Insulin Case Study

Optimizing CHO-K1 fed-batch cell culture medium for mAb production


  • Low concentrations of r-insulin supplemented into basal media significantly improves cell proliferation and IgG
    productivity of CHO-K1 cells in fed-batch culture.
  •  r-insulin supplemented into feeding media significantly improves IgG productivity, without affecting cell proliferation.
  • Optimization of r-insulin concentration in cell culture media is crucial to identify optimal conditions to maximize cell
    culture media performance.

The Chinese Hamster Ovary (CHO) cell line is widely used to produce recombinant proteins due to its high growing capacity and productivity. Adapting cell culture media for each specific cell line is key to exploit these features for cost effective and fast product generation. In this study, we compared the effects of animal-free recombinant insulin (r-insulin) supplementation on CHO-K1 cell proliferation and productivity of IgG protein, in fed-batch culture.

Study description
In the first part of the study, different concentrations (2, 5, 10 mg/L) of r-insulin were added into basal in-house chemically defined medium at the beginning of fed-batch culture of CHO-K1Q cells producing antibody (IgG). In the second part of the study, different concentrations of r-insulin (8, 20, 40 mg/L) were supplemented into the feeding medium (added to the cell culture every 48 hours).

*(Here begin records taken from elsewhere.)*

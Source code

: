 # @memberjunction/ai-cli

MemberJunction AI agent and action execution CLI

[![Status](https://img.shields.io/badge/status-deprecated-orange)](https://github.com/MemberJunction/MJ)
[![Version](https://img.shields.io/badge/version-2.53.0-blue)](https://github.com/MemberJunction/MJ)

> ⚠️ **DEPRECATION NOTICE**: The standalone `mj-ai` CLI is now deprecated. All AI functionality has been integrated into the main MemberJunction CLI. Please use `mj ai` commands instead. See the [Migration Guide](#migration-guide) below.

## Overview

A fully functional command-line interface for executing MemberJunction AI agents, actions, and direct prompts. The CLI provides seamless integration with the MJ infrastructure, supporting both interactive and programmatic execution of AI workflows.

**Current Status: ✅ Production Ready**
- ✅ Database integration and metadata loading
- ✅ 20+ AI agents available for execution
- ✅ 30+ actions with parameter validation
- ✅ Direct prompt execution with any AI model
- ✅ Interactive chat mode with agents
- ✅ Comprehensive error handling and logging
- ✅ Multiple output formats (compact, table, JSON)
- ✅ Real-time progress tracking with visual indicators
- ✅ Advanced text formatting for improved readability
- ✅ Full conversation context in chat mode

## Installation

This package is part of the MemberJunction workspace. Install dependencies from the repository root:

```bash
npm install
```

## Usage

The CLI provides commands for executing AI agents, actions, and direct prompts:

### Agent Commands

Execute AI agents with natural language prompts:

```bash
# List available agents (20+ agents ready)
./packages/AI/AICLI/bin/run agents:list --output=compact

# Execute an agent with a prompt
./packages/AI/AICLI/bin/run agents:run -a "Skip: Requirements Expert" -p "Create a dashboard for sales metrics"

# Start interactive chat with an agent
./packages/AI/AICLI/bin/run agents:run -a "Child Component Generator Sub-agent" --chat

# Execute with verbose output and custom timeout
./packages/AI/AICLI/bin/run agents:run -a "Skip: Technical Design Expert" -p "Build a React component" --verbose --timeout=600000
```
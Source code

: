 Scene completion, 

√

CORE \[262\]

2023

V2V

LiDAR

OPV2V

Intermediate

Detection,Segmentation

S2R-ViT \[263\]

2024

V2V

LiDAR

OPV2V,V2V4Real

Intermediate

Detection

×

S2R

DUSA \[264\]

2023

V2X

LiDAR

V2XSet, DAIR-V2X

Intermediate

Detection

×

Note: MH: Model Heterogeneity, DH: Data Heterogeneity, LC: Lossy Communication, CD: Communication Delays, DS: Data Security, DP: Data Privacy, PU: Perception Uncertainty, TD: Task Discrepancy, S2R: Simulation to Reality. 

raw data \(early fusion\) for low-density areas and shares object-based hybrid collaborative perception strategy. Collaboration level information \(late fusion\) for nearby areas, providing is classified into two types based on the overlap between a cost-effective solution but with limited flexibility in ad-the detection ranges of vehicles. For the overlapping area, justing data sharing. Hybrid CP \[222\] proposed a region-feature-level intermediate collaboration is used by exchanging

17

In the first part of the experiment, cell density reached the highest level on day 9th in the control group without r-insulin. Among the three concentrations of r-insulin tested, 2mg/L had the highest effect on increasing cell proliferation by 17% (Fig. 1A). The highest concentration of IgG expressed in the control group was observed on day 13th. Among the three concentrations, 2mg/L r-insulin showed the highest improvement (by 51%) on IgG expression (Fig. 1B). Also in the second part of the experiment, the control group reached the highest cell density on day 9th, but there was no obvious influence of r-insulin on the cell growth (Fig. 1C). However, the production of IgG was increased by different concentrations of r-insulin, with 8 mg/L improving productivity by 49% (Fig. 1D).

Figure 1: Effects of r-insulin supplementation to chemically defined media.
 CHO-K1 cell proliferation following r-insulin supplementation in basal medium. B) IgG titer following r-insulin supplementation in basal medium. C) CHO-K1 cell proliferation following r-insulin supplementation in feeding medium. D) IgG titer following r-insulin supplementation in feeding medium.